I'm a senior reactor operator licensed on a facility in the United States.
It's very similar to the ones that are having the issues in Japan.
Yes, sir.
And I wanted to bring up a point that the liberal media would never talk about.
They probably don't even know it.
But General Electric designed these plants.
General Electric manufactured the reactors for some of them.
American companies were the architectural firms.
And the mistake here was made by the Japanese because General Electric designs a plant and they say, here are the specifications of this plant.
Then they bring it to the potential buyer, in this case the Japanese, who say, here are the natural phenomena, seismic events, atmospheric events, that may occur in our region.
Then they do a final safety analysis report to determine whether this plant can meet those specific local events.
And then the Japanese, their regulatory agencies, confirm that.
So the Japanese miscalculated on what those natural phenomena could be.
Yet, the American design plant, American built plant, withstood what is called a beyond design basis event.
So we and the media should be praising America.
Praising, praising these, General Electric and their designers.
But essentially here, the meat and potatoes here, the Japanese fail to be honest and say they could experience a nine Richter scale earthquake.

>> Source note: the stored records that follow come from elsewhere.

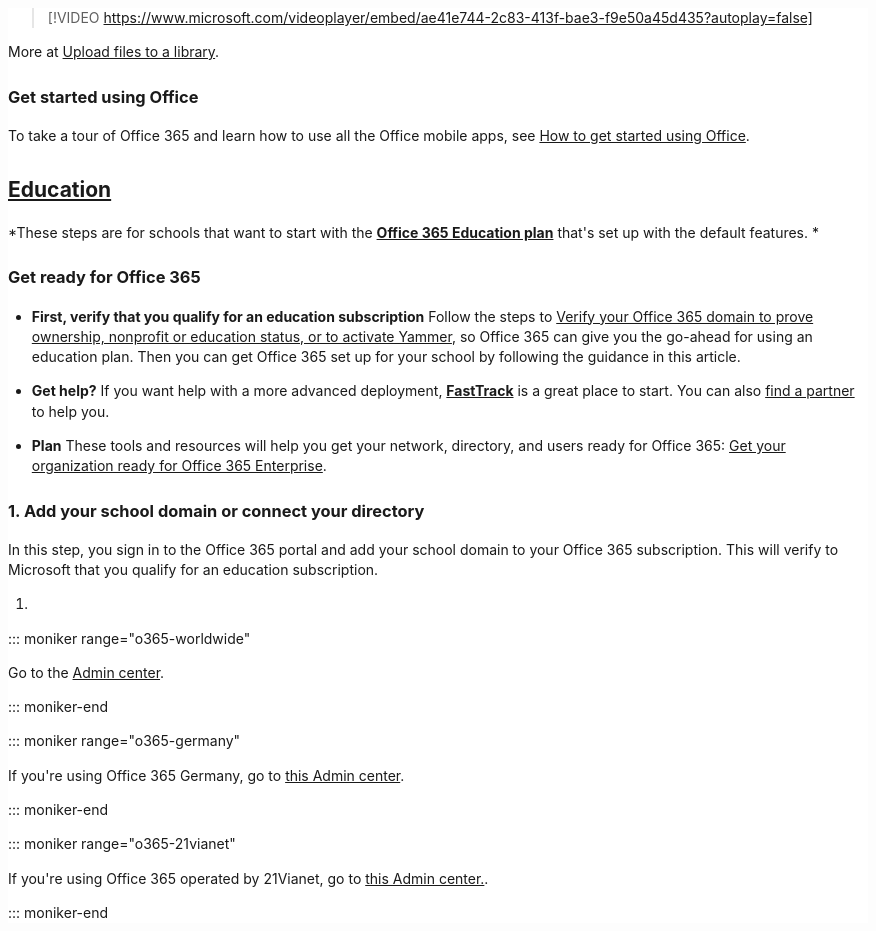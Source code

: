> [!VIDEO https://www.microsoft.com/videoplayer/embed/ae41e744-2c83-413f-bae3-f9e50a45d435?autoplay=false]
  
More at [Upload files to a library](https://support.office.com/article/da549fb1-1fcb-4167-87d0-4693e93cb7a0.aspx).
  
### Get started using Office

To take a tour of Office 365 and learn how to use all the Office mobile apps, see [How to get started using Office](../security-and-compliance/get-started-with-office-365.md).
  
## [Education](#tab/Education)
  
 *These steps are for schools that want to start with the **[Office 365 Education plan](https://go.microsoft.com/fwlink/p/?LinkId=717778)** that's set up with the default features. * 
### Get ready for Office 365

- **First, verify that you qualify for an education subscription** Follow the steps to [Verify your Office 365 domain to prove ownership, nonprofit or education status, or to activate Yammer](https://support.office.com/article/87d1844e-aa47-4dc0-a61b-1b773fd4e590), so Office 365 can give you the go-ahead for using an education plan. Then you can get Office 365 set up for your school by following the guidance in this article.
    
- **Get help?** If you want help with a more advanced deployment, **[FastTrack](https://fasttrack.office.com/onboard)** is a great place to start. You can also [find a partner](https://go.microsoft.com/fwlink/p/?linkid=391089) to help you. 
    
- **Plan** These tools and resources will help you get your network, directory, and users ready for Office 365: [Get your organization ready for Office 365 Enterprise](https://support.office.com/article/712fced7-f9d0-4fde-8b79-286262a5d0bc).
    
### 1. Add your school domain or connect your directory

In this step, you sign in to the Office 365 portal and add your school domain to your Office 365 subscription. This will verify to Microsoft that you qualify for an education subscription.
  
1. 
::: moniker range="o365-worldwide"

Go to the [Admin center](https://go.microsoft.com/fwlink/p/?linkid=837890).

::: moniker-end

::: moniker range="o365-germany"

If you're using Office 365 Germany, go to [this Admin center](https://go.microsoft.com/fwlink/p/?linkid=848041).

::: moniker-end

::: moniker range="o365-21vianet"

If you're using Office 365 operated by 21Vianet, go to [this Admin center.](https://go.microsoft.com/fwlink/p/?linkid=850627).

::: moniker-end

I wouldn't say they failed to be honest about it.
Maybe their assessment was incorrect about the tsunami, because the tsunami is really what caused the failure of the components over there.
The plant handled the earthquake.
The Japanese miscalculated, I would say.
Well, but did they miscalculate?
This plant's 40 years old.
That means that they miscalculated 40 years ago.
Wasn't this intended to be taken offline?
This was intended to be taken offline in 2011.
Yeah.
The Japanese have given it a 10-year life extension.
Well, it's offline.
Yeah.
So my point is, the American nuclear industry, we have designed our plants and analyzed our local events.
We're not going to have a tsunami here.
I know, but you understand as well as anybody.
And I don't mean to be rude here.
I've got a time constraint problem.
You understand that the media is the American left and the left and nuclear power.
There's never, ever going to be a story on good news.
There's nothing positive about nuclear power as far as the left's concerned, even if it's built by a company that's in bed with Obama.
Just isn't going to happen.
Another exciting hour of broadcast excellence in the can, folks, soon to be on its way over to super secret location to be electronically preserved for the Limbaugh Broadcast Museum, which is up and running.